Transformational Experiences
I Survived the Cancer They Said Would Kill Me
25 years later and I’m still standing

“You get what you step into.” — Kyle Cease
In 1995, after a routine visit to my regular family doctor, I was referred to an oncologist for a biopsy.
Days later, I was sitting in their office, hearing a pronouncement that I had inflammatory breast cancer. And the prognosis was not good, and I needed immediate surgery.
That week was a whirlwind of activity. The tumor was huge, a breast and 32 lymph nodes under the arm were removed, and 28 were found positive for the cancer. It was a certainty that it was all over my body, floating around in my bloodstream, waiting to attach to other organs.
With a straight face, the doctor told me I had 6 months to a year to live.
My son, the zen master, was 9 months old at the time.
I told the doctors, “You don’t get to tell me that. You don’t get to tell me how long I will live. I am a mother, and I have a 9 month old child. He needs a mother.”
In 1996, before Google, before the internet had become the tremendous research engine it is today, I became determined to become my own research project.
The project was, “Save My Own Life.”
My manager at IBM told me to take all the time off I needed. I was given a year, with full pay, to fund my project. I would have been without pay after 12 months.
Immediately after my surgery, I booked a flight to the Caribbean to spend a few weeks with my grandparents. They lived on the tiny island of Montserrat.
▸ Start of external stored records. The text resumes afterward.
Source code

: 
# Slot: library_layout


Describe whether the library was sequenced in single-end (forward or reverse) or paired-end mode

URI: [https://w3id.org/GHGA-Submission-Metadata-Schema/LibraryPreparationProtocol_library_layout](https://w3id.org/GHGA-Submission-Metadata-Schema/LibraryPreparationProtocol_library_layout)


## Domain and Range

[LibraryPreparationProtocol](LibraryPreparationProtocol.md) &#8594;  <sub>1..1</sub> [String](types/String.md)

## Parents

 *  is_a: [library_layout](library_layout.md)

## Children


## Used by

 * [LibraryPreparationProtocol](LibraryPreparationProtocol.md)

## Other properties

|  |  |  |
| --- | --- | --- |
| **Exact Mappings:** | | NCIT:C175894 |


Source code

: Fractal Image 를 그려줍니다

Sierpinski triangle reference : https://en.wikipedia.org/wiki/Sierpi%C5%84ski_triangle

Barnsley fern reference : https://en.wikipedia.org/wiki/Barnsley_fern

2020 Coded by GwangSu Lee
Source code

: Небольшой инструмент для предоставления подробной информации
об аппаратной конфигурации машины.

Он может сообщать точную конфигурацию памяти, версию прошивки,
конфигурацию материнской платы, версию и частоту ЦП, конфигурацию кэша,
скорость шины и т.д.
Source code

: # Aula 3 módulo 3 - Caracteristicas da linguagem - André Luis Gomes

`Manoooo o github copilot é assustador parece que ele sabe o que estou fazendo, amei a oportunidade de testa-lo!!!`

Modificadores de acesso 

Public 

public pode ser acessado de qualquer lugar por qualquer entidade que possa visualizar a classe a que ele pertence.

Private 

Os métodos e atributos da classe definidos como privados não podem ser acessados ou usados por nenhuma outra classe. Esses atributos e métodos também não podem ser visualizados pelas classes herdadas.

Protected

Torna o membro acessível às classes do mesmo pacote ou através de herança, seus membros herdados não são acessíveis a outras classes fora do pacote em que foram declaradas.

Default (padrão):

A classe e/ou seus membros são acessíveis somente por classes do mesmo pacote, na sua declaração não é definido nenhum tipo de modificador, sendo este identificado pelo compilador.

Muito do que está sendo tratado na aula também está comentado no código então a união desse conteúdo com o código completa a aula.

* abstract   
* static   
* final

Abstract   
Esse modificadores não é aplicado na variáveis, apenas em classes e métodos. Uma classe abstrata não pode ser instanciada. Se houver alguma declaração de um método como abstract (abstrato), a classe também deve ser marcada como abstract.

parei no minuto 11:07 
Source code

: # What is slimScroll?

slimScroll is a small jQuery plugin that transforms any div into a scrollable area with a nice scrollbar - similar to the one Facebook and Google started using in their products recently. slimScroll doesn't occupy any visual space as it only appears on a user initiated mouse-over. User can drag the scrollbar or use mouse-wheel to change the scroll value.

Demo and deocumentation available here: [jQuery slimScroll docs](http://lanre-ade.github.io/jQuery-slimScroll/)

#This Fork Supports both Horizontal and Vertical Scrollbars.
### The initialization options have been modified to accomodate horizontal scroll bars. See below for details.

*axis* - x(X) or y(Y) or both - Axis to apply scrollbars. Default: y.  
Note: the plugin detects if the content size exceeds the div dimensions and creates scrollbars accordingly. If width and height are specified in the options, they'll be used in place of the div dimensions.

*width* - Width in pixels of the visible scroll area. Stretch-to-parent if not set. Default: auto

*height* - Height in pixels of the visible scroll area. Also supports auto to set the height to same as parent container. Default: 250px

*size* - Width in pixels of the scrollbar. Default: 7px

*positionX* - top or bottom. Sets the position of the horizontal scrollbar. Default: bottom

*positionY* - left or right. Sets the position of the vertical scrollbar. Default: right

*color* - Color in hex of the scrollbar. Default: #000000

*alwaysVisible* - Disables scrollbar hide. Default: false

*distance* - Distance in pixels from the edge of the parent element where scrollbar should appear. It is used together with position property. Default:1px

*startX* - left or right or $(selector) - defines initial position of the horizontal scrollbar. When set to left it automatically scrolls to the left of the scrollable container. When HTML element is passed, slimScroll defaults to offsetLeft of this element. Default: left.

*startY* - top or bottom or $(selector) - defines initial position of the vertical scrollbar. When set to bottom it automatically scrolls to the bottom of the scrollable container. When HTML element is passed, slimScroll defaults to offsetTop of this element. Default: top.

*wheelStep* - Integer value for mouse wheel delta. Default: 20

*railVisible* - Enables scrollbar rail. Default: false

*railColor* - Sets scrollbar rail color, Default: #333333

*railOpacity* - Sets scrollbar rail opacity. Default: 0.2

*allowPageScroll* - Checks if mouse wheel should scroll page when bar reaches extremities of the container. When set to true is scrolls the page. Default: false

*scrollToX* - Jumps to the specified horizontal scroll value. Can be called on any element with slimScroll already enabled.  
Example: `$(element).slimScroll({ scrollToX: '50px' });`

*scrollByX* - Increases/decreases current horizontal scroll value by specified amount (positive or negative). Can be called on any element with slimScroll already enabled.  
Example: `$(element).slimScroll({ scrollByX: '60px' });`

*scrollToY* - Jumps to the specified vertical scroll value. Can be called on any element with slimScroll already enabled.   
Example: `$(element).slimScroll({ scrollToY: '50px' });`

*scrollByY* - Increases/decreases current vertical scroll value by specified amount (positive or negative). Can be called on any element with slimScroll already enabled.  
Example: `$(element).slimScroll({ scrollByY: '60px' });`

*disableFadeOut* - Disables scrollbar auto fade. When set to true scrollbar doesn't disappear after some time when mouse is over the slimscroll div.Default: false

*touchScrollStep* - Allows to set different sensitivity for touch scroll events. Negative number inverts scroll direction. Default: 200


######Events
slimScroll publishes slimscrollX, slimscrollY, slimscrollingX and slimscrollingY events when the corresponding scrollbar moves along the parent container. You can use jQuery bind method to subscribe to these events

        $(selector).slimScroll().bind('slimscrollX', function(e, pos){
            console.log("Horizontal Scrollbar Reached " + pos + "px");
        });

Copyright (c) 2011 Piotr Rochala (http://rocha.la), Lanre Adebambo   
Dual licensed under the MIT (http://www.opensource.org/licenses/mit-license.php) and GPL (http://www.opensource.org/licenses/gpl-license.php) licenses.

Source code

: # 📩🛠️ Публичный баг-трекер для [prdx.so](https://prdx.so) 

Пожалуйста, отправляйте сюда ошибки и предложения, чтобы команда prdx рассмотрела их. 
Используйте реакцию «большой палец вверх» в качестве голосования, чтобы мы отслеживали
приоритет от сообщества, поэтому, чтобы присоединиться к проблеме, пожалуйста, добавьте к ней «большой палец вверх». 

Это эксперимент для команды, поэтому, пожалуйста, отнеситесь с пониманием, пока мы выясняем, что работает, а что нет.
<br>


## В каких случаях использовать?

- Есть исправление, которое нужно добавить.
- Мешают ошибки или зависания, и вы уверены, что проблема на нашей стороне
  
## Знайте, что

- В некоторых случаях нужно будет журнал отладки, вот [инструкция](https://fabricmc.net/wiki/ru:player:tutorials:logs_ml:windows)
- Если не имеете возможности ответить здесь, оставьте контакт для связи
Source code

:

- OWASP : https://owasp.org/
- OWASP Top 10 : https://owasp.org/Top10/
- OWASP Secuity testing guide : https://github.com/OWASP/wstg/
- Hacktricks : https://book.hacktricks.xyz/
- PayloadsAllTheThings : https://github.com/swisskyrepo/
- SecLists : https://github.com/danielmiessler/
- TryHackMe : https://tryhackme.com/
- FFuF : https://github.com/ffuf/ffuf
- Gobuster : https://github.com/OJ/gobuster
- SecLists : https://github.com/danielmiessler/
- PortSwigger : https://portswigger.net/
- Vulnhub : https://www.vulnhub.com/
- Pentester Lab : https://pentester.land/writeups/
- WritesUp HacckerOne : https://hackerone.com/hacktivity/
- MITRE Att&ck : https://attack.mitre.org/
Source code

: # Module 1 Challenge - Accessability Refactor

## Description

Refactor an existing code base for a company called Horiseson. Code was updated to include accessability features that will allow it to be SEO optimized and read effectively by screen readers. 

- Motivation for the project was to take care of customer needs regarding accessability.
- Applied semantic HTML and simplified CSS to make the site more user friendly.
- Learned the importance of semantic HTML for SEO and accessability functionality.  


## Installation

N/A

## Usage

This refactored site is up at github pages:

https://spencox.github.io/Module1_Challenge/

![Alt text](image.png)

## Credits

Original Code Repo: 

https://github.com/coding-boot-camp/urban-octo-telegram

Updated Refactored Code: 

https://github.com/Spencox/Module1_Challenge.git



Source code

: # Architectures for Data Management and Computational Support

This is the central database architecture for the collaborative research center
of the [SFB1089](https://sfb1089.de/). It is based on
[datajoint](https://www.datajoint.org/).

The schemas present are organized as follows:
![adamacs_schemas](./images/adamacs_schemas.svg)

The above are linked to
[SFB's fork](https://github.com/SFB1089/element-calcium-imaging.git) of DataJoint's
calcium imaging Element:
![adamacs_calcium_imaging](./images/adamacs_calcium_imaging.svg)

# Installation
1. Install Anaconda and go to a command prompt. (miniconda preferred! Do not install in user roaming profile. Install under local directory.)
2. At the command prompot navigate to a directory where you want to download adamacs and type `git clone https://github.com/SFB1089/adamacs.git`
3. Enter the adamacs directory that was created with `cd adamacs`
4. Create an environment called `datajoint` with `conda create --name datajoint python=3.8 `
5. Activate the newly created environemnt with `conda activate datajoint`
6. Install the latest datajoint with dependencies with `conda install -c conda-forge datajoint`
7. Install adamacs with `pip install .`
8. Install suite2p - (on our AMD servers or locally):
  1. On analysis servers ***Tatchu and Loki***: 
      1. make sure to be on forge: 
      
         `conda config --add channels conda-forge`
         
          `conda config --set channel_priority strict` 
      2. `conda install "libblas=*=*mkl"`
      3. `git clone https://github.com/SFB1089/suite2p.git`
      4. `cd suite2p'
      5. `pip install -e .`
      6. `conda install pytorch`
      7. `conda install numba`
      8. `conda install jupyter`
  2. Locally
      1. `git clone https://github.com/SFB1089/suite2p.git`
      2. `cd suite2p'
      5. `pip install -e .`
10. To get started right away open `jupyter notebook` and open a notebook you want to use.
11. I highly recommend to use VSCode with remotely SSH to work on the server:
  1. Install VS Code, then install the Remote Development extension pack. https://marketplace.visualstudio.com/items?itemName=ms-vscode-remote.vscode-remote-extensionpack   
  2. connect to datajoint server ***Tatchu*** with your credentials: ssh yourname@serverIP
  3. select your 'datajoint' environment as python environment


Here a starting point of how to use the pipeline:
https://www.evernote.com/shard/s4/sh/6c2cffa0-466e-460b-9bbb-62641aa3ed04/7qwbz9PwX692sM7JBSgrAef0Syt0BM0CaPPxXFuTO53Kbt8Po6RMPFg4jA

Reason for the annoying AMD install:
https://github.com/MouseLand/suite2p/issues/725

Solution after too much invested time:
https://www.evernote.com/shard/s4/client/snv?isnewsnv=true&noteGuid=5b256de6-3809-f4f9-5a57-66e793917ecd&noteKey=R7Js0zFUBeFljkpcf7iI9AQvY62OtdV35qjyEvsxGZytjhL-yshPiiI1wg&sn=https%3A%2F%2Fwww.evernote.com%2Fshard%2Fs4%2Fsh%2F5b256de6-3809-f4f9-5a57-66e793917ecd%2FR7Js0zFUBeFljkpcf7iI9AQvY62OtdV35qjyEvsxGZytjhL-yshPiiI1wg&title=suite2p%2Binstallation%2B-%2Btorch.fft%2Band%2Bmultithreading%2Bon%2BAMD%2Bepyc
The doctors tried to shame me into not taking that trip. They said I was jeopardizing my treatment. They had plans for high dose chemotherapy and radiation therapy.
I told them I was leaving and would speak with them upon my return.
The words swirled around me, and I needed to ground myself. My safe space was always with my grandparents, and that was where I headed.
I spent those weeks meditating, doing yoga, and reading old nutrition books that my Nana had in her personal library. They were her resources for keeping my grandfather alive, with all his health issues. That was why they had originally moved to the island — to keep him alive. I found so many answers in those books.
While in that silence, peacefully ensconced on a hilltop with the sounds of the surf surrounding me constantly, going for daily walks with my grandfather, feasting on my grandmother’s fresh fruits and veggies from her tropical garden, I developed a plan for myself — a plan for healing.
There were things I read and learned there that I still have not seen become widely published or discussed, even today. Back then, cleanses and veganism were not mainstream topics. I felt very alone in that work.
When I came back to the United States, people thought I had gone a little crazy. Doctors continued to accuse me of sabotaging their treatment plans.

I juiced and drank carrot juice until my palms turned orange. The doctors became more angry with me. They thought I was crazy. I did not care. I was determined, and armed with my research.
“When they call you crazy,
that’s code for ‘keep going’.” — Kyle Cease
People around me thought I was dying. That is what the doctors told everyone was going to happen.
I was not convinced they were the ultimate authority about my life.
When I didn’t die, people were shocked. I had a radiance and energy after the ordeal that prompted one of my sisters to say, “You look better than me, and you’re the one that’s supposed to be sick!”
And it was true. I was glowing. I had been a vegan for a year, and ate no cooked foods. No meat, lots of tofu though, much to the dismay of my husband at the time. That certainly was one of the things that caused him to decide to divorce me. Tofu — one of the last straws for many.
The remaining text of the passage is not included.